La vie du rail n’est pas la publication la plus objective, même si elle a changé, mais de toute façon, étant grand public, il lui est difficile de tomber dans le panégyrique patronal, ainsi que dans la promotion du Grand soir…
L’évolution de ce mammouth qu’est la SNCF qui capitalise tout de même 100 ans d’expérience dans la mise en circulation de trains dans des conditions de sécurité somme toute très correctes est forcément difficile, tant l’histoire du chemin de fer est riche en événements politiques, tant cette histoire a apporté et conditionné l’organisation et les mentalités au sein de cette organisation. Le secteur ferroviaire est définitivement un secteur à part, en Europe et pas qu’en France, par rapport au reste de l’industrie.
Le challenge est de le faire évoluer vers des standards plus industriels, car les coûts engendrés ne sont plus supportables.
Un ami qui y travaille a tout de même remarqué un fort changement de mentalité depuis les grève de l’année 95. La SNCF n’est plus le grand réservoir à électeurs du PCF, en tout cas ca a diminué largement.
Pour avoir une vision plus objective du secteur ferroviaire, il vaut mieux lire la Revue Générale des Chemins de Fer, qui en est la revue professionnelle.
Les informations y sont de plus grande qualité, et plus tournées vers l’avenir.

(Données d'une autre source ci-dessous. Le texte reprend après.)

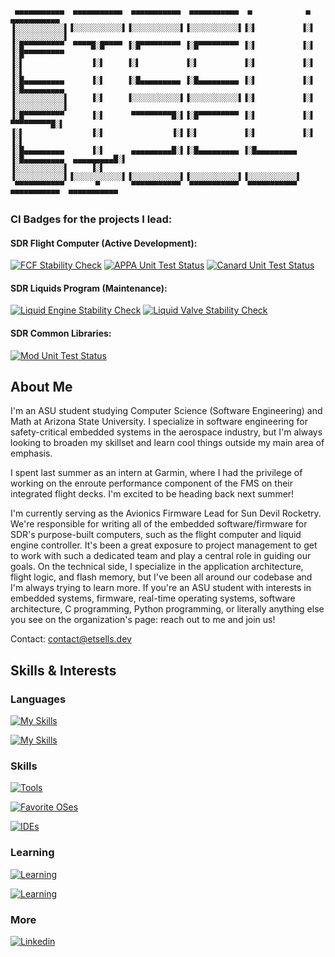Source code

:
 ```
 ▄▄▄▄▄▄▄▄▄▄▄  ▄▄▄▄▄▄▄▄▄▄▄  ▄▄▄▄▄▄▄▄▄▄▄  ▄▄▄▄▄▄▄▄▄▄▄  ▄            ▄            ▄▄▄▄▄▄▄▄▄▄▄ 
▐░░░░░░░░░░░▌▐░░░░░░░░░░░▌▐░░░░░░░░░░░▌▐░░░░░░░░░░░▌▐░▌          ▐░▌          ▐░░░░░░░░░░░▌
▐░█▀▀▀▀▀▀▀▀▀  ▀▀▀▀█░█▀▀▀▀ ▐░█▀▀▀▀▀▀▀▀▀ ▐░█▀▀▀▀▀▀▀▀▀ ▐░▌          ▐░▌          ▐░█▀▀▀▀▀▀▀▀▀ 
▐░▌               ▐░▌     ▐░▌          ▐░▌          ▐░▌          ▐░▌          ▐░▌          
▐░█▄▄▄▄▄▄▄▄▄      ▐░▌     ▐░█▄▄▄▄▄▄▄▄▄ ▐░█▄▄▄▄▄▄▄▄▄ ▐░▌          ▐░▌          ▐░█▄▄▄▄▄▄▄▄▄ 
▐░░░░░░░░░░░▌     ▐░▌     ▐░░░░░░░░░░░▌▐░░░░░░░░░░░▌▐░▌          ▐░▌          ▐░░░░░░░░░░░▌
▐░█▀▀▀▀▀▀▀▀▀      ▐░▌      ▀▀▀▀▀▀▀▀▀█░▌▐░█▀▀▀▀▀▀▀▀▀ ▐░▌          ▐░▌           ▀▀▀▀▀▀▀▀▀█░▌
▐░▌               ▐░▌               ▐░▌▐░▌          ▐░▌          ▐░▌                    ▐░▌
▐░█▄▄▄▄▄▄▄▄▄      ▐░▌      ▄▄▄▄▄▄▄▄▄█░▌▐░█▄▄▄▄▄▄▄▄▄ ▐░█▄▄▄▄▄▄▄▄▄ ▐░█▄▄▄▄▄▄▄▄▄  ▄▄▄▄▄▄▄▄▄█░▌
▐░░░░░░░░░░░▌     ▐░▌     ▐░░░░░░░░░░░▌▐░░░░░░░░░░░▌▐░░░░░░░░░░░▌▐░░░░░░░░░░░▌▐░░░░░░░░░░░▌
 ▀▀▀▀▀▀▀▀▀▀▀       ▀       ▀▀▀▀▀▀▀▀▀▀▀  ▀▀▀▀▀▀▀▀▀▀▀  ▀▀▀▀▀▀▀▀▀▀▀  ▀▀▀▀▀▀▀▀▀▀▀  ▀▀▀▀▀▀▀▀▀▀▀ 
```
<!-- Generated with a tool from patorjk: https://patorjk.com/software/taag/#p=display&f=Electronic&t=ETSells -->
### CI Badges for the projects I lead:

#### SDR Flight Computer (Active Development):

[![FCF Stability Check](https://github.com/SunDevilRocketry/Flight-Computer-Firmware/actions/workflows/build-stability.yml/badge.svg)](https://github.com/SunDevilRocketry/Flight-Computer-Firmware/actions/workflows/build-stability.yml)
[![APPA Unit Test Status](https://github.com/SunDevilRocketry/Flight-Computer-Firmware/actions/workflows/appa-runner.yml/badge.svg)](https://github.com/SunDevilRocketry/Flight-Computer-Firmware/actions/workflows/appa-runner.yml)
[![Canard Unit Test Status](https://github.com/SunDevilRocketry/Flight-Computer-Firmware/actions/workflows/canard-runner.yml/badge.svg)](https://github.com/SunDevilRocketry/Flight-Computer-Firmware/actions/workflows/canard-runner.yml)

#### SDR Liquids Program (Maintenance):

[![Liquid Engine Stability Check](https://github.com/SunDevilRocketry/Engine-Controller-Firmware/actions/workflows/build-stability.yml/badge.svg)](https://github.com/SunDevilRocketry/Engine-Controller-Firmware/actions/workflows/build-stability.yml)
[![Liquid Valve Stability Check](https://github.com/SunDevilRocketry/Valve-Controller-Firmware/actions/workflows/build-stability.yml/badge.svg)](https://github.com/SunDevilRocketry/Valve-Controller-Firmware/actions/workflows/build-stability.yml)

#### SDR Common Libraries:

[![Mod Unit Test Status](https://github.com/SunDevilRocketry/mod/actions/workflows/mod-runner.yml/badge.svg)](https://github.com/SunDevilRocketry/mod/actions/workflows/mod-runner.yml)


## About Me

I'm an ASU student studying Computer Science (Software Engineering) and Math at Arizona State University. I specialize in 
software engineering for safety-critical embedded systems in the aerospace industry, but I'm always looking to broaden my
skillset and learn cool things outside my main area of emphasis.

I spent last summer as an intern at Garmin, where I had the privilege of working on the enroute performance component of the
FMS on their integrated flight decks. I'm excited to be heading back next summer!

I'm currently serving as the Avionics Firmware Lead for Sun Devil Rocketry. We're responsible for writing all of the embedded
software/firmware for SDR's purpose-built computers, such as the flight computer and liquid engine controller. It's been a great
exposure to project management to get to work with such a dedicated team and play a central role in guiding our goals. On the 
technical side, I specialize in the application architecture, flight logic, and flash memory, but I've been all around our 
codebase and I'm always trying to learn more. If you're an ASU student with interests in embedded systems, firmware, real-time 
operating systems, software architecture, C programming, Python programming, or literally anything else you see on the 
organization's page: reach out to me and join us!

Contact: contact@etsells.dev

## Skills & Interests

### Languages
[![My Skills](https://skillicons.dev/icons?i=c,java,py)](https://skillicons.dev)

[![My Skills](https://skillicons.dev/icons?i=bash,cpp,html,css)](https://skillicons.dev)

### Skills
[![Tools](https://skillicons.dev/icons?i=arduino,git,github,githubactions)](https://skillicons.dev)

[![Favorite OSes](https://skillicons.dev/icons?i=windows,linux,debian,raspberrypi)](https://skillicons.dev)

[![IDEs](https://skillicons.dev/icons?i=visualstudio,vscode,idea,eclipse)](https://skillicons.dev)

### Learning
[![Learning](https://skillicons.dev/icons?i=mysql,js,flask)](https://skillicons.dev)

[![Learning](https://skillicons.dev/icons?i=matlab,nodejs,npm)](https://skillicons.dev)

### More
[![Linkedin](https://skillicons.dev/icons?i=linkedin)](https://www.linkedin.com/in/eli-sells/)
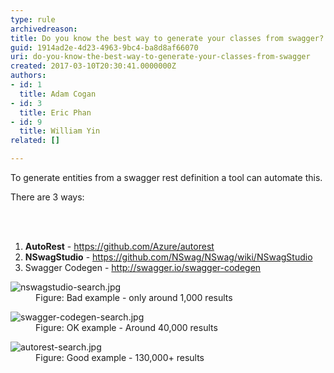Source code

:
 ```yaml
---
type: rule
archivedreason: 
title: Do you know the best way to generate your classes from swagger?
guid: 1914ad2e-4d23-4963-9bc4-ba8d8af66070
uri: do-you-know-the-best-way-to-generate-your-classes-from-swagger
created: 2017-03-10T20:30:41.0000000Z
authors:
- id: 1
  title: Adam Cogan
- id: 3
  title: Eric Phan
- id: 9
  title: William Yin
related: []

---
```



<p>To generate entities from a&#160;swagger rest definition a tool can automate this. <br></p><p>There are 3 ways&#58; <br></p>
<br><excerpt class='endintro'></excerpt><br>
<ol><li>
      <b>AutoR​est</b> -&#160;<a href="https&#58;//github.com/Azure/autorest" target="_blank">https&#58;//github.com/Azure/aut​orest</a><br></li><li>
      <b>NSwagStudio</b> -&#160;<a href="https&#58;//github.com/NSwag/NSwag/wiki/NSwagStudio" target="_blank">https&#58;//github.com/NSwag/NSwag/wiki/NSwagStudio</a><br></li><li>Swagger&#160;Codegen -&#160;<a href="http&#58;//swagger.io/swagger-codegen">http&#58;//swagger.io/swagger-codegen​</a><br></li></ol><dl class="badImage"><dt>
      <img src="/PublishingImages/nswagstudio-search.jpg" alt="nswagstudio-search.jpg" /> 
   </dt><dd>Figure&#58; Bad example - only around 1,​000 results​<br></dd></dl><dl class="image"><dt>​<img src="/PublishingImages/swagger-codegen-search.jpg" alt="swagger-codegen-search.jpg" /></dt><dd>Figure&#58; OK example - Around 40,000 results</dd></dl><dl class="goodImage"><dt><img src="/PublishingImages/autorest-search.jpg" alt="autorest-search.jpg" /></dt><dd>Figure&#58; Good example - 130,000+ results</dd></dl>


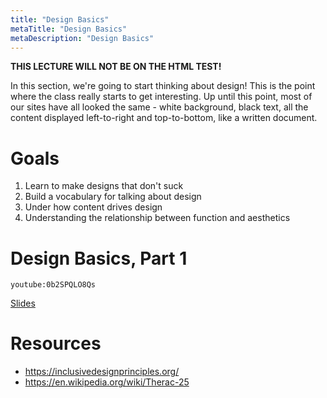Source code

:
```yaml
---
title: "Design Basics"
metaTitle: "Design Basics"
metaDescription: "Design Basics"
---
```


**THIS LECTURE WILL NOT BE ON THE HTML TEST!**

In this section, we're going to start thinking about design! This is the point where the class really starts to get interesting. Up until this point, most of our sites have all looked the same - white background, black text, all the content displayed left-to-right and top-to-bottom, like a written document.

# Goals
1. Learn to make designs that don't suck
1. Build a vocabulary for talking about design
1. Under how content drives design
1. Understanding the relationship between function and aesthetics

# Design Basics, Part 1
`youtube:0b2SPQLO8Qs`

<a href="https://docs.google.com/presentation/d/14_j7v1c09C8xXykTM0M9v2UN4yzEJhER5vNwYROZjJk/edit?usp=sharing" target="_blank">Slides</a>

# Resources
- https://inclusivedesignprinciples.org/
- https://en.wikipedia.org/wiki/Therac-25
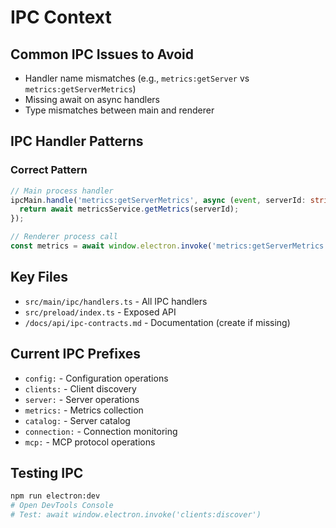 # IPC Context

## Common IPC Issues to Avoid
- Handler name mismatches (e.g., `metrics:getServer` vs `metrics:getServerMetrics`)
- Missing await on async handlers
- Type mismatches between main and renderer

## IPC Handler Patterns

### Correct Pattern
```typescript
// Main process handler
ipcMain.handle('metrics:getServerMetrics', async (event, serverId: string) => {
  return await metricsService.getMetrics(serverId);
});

// Renderer process call
const metrics = await window.electron.invoke('metrics:getServerMetrics', serverId);
```

## Key Files
- `src/main/ipc/handlers.ts` - All IPC handlers
- `src/preload/index.ts` - Exposed API
- `/docs/api/ipc-contracts.md` - Documentation (create if missing)

## Current IPC Prefixes
- `config:` - Configuration operations
- `clients:` - Client discovery
- `server:` - Server operations
- `metrics:` - Metrics collection
- `catalog:` - Server catalog
- `connection:` - Connection monitoring
- `mcp:` - MCP protocol operations

## Testing IPC
```bash
npm run electron:dev
# Open DevTools Console
# Test: await window.electron.invoke('clients:discover')
```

En tant qu’agent SNCF je voudrais témoigner se ce fameux sureffectifs. En effet, il est tellement important que pendant les heures de pointes et les jours de cartes oranges en Ile de France, un guichetier se retrouve seul dans beaucoup de gare de banlieue. Les contrôleurs se retrouvant seuls dans les trains prouvent aussi que les agents sont beaucoup trop nombreux. Enfin comme nous sommes beaucoup, si un conducteur est malade parfois il n’est pas remplacé.
Enfin « la machine infernale » relate des faits vieux de 20 voir 30 ans. Certe la SNCF a encore beaucoup à prouver et elle est loin d’être satisfaisante, mais depuis 30 ans beaucoup de progrès ont été faits.